Miselowski predicts that our working future will see boring tasks increasingly automated, leaving workers to take on more stimulating jobs that require more thought and attention. An exciting prospect, but one that demands an up-skilled workforce to deliver on this prediction. For hirers, this means innovation and invention around recruitment, resourcing and retaining staff.
The rise of the freelancer
Miselowski believes that more of us could be freelancing or contracting for multiple employers in the future, moving away from honing a particular skill set. He also predicts that our working life will consist of six careers and 14 job changes.

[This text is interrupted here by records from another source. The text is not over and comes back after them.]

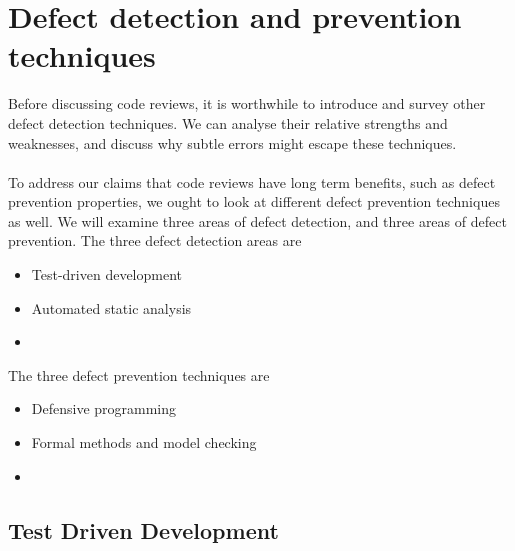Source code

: \chapter{Defect detection and prevention techniques} \label{chap:otherdets}

Before discussing code reviews, it is worthwhile to introduce and survey other defect
detection techniques.
We can analyse their relative strengths and weaknesses, and discuss why subtle
errors might escape these techniques.\\
\\
To address our claims that code reviews have long term benefits, such as defect
prevention properties, we ought to look at different defect prevention
techniques as well.
We will examine three areas of defect detection, and three areas of defect
prevention.
The three defect detection areas are
\begin{itemize}
  \item Test-driven development
  \item Automated static analysis
  \item 
\end{itemize}
The three defect prevention techniques are
\begin{itemize}
  \item Defensive programming
  \item Formal methods and model checking
  \item 
\end{itemize}

\section{Test Driven Development} \label{sec:otherdets:testDD}

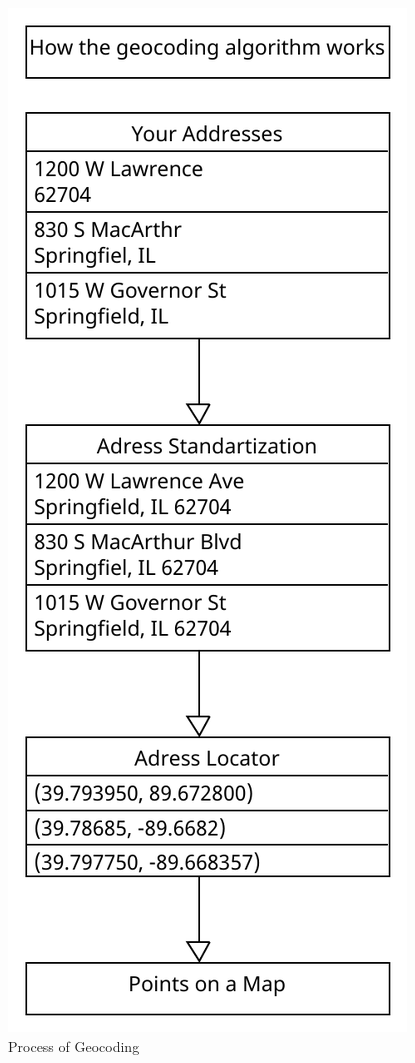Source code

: \documentclass[10pt,oneside,english,a4paper]{article}
\begin{document}
\begin{figure}[h]
	\centering
	\includegraphics[scale=0.5]{diagram1.pdf}
	\caption{Process of Geocoding}
	\label{fig:geocoding}
\end{figure}
\end{document}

What does this mean for hirers? This desire for change will put additional pressure on retention strategies. It is imperative that future-focused strategies are designed to be flexible enough to reflect and acknowledge transferrable skills and look to place strong talent in different divisions or disciplines to answer their quest for the new, but allow you to retain the individual.
Disruptive innovation will continue to change the way existing industries operate; like how Uber, Airbnb and Amazon have disrupted their respective sectors. Technology will make work more transactional and employees will need to embrace change and become more entrepreneurial. Those who do may find themselves freed from the traditional working structure as jobs will move away from the Monday to Friday, 9–5 model. Miselowski also believes service roles will increase, as our growing need for instant gratification means we’ll be employing people to do one-off tasks for us.

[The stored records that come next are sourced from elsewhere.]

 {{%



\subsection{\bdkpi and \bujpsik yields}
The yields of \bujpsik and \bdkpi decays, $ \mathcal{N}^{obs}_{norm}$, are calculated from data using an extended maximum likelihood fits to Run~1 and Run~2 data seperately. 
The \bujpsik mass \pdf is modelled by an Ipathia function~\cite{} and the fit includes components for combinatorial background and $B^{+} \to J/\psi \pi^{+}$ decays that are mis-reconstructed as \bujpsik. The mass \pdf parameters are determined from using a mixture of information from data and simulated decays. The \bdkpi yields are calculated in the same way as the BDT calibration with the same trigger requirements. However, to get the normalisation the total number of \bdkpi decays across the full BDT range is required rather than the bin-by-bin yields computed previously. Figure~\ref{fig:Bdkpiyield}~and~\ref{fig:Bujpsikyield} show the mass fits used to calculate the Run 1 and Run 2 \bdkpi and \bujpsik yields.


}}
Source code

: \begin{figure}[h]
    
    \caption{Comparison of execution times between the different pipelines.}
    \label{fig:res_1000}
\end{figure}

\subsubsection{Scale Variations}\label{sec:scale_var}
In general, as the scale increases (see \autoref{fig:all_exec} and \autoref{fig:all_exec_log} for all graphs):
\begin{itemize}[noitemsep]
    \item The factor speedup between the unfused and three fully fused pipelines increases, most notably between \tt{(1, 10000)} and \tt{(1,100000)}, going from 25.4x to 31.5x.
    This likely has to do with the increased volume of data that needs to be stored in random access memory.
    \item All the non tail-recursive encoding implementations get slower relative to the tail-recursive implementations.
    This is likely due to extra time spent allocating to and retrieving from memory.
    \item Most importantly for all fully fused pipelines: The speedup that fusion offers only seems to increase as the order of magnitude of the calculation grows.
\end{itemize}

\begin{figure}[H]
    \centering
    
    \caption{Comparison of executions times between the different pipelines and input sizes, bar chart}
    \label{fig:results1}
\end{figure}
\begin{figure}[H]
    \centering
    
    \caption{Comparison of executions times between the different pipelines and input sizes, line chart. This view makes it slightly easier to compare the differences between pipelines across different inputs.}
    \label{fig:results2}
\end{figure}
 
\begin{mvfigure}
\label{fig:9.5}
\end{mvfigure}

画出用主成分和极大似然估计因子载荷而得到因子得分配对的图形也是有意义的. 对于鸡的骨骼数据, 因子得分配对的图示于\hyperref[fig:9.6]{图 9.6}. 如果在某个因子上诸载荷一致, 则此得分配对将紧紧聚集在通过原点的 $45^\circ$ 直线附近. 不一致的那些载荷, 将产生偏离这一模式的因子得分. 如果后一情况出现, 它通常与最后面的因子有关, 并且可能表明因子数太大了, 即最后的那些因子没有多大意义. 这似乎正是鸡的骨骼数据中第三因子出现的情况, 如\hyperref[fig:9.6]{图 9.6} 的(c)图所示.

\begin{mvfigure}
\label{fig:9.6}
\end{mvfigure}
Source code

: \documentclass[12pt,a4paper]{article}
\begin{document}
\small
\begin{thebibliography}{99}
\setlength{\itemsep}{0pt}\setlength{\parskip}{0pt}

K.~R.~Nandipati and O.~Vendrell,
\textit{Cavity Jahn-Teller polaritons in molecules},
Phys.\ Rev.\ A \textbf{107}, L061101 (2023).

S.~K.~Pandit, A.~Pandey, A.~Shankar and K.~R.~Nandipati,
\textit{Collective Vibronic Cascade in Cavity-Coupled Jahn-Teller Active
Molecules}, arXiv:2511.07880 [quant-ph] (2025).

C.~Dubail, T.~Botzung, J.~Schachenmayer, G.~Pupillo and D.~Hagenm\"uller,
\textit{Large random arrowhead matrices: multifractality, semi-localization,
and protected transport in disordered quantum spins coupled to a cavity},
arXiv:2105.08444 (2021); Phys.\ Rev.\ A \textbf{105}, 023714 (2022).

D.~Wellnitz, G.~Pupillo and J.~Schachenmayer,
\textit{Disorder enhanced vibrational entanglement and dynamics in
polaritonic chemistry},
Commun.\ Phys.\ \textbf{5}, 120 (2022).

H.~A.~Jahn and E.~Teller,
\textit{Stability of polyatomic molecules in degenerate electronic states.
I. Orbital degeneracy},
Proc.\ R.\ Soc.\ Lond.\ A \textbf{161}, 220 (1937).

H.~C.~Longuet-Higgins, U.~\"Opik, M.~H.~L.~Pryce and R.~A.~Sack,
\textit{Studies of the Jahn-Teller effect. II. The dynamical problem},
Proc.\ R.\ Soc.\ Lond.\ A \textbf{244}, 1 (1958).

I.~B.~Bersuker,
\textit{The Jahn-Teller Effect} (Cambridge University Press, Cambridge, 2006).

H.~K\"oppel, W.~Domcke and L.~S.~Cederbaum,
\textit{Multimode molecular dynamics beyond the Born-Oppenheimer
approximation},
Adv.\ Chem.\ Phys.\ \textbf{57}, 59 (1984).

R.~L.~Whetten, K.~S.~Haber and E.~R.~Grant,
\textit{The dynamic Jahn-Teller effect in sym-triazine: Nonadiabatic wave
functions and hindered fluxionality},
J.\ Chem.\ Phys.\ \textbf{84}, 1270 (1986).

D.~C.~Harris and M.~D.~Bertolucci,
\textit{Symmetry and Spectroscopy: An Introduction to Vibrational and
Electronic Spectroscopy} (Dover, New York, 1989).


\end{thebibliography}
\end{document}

What does this mean for hirers? Acquisition strategies should focus on hiring staff who embrace change, question the status quo and are self-starters. These three attributes will shine in a distributive innovation environment.
Soft skills, or interpersonal skills, will gain importance. Skills like empathy will allow us to be flexible. We also need to focus on increasing our management, HR and organisational behaviour skills and paying more attention to how we interact with those around you.
What does this mean for hirers? A focus on training in leadership, not just management skills, will strengthen the soft skills component of your leadership team and set you in good stead.
A flexible attitude to training
Employees will need continual and self-driven training to ensure they keep abreast of changes in their industry.
What does this mean for hirers? From an HR point of view, encouraging a professional development plan for employees that is self-driven, will help balance the need and desire for formal training with the clever use of assets and opportunities that are readily available to the individual.
Unsurprisingly, jobs will become more technology dependent. All of us need to embrace computer literacy to ensure we stay on top of these changes.
What does this mean for hirers? Continual training and top-up courses to ensure that staff are utilising the technology available to them effectively will ensure the most efficient use of technology within the workplace.
More interesting and specialised work
As technology advances and our computers relieve us of the repetitive tasks associated with our jobs, we will be freed to do more interesting and specialised work. This can only be a positive, as we know satisfaction and loyalty increases with deeper job engagement.
What does this mean for hirers? This may be met with some hesitation – no one wants to feel replaceable – but with the right positioning this can, and will, be seen as one of the major benefits of the evolution of work.
Incredibly, these trends are predicted to be in play by 2020, which seems such a short time for so much change. The future is bright and close.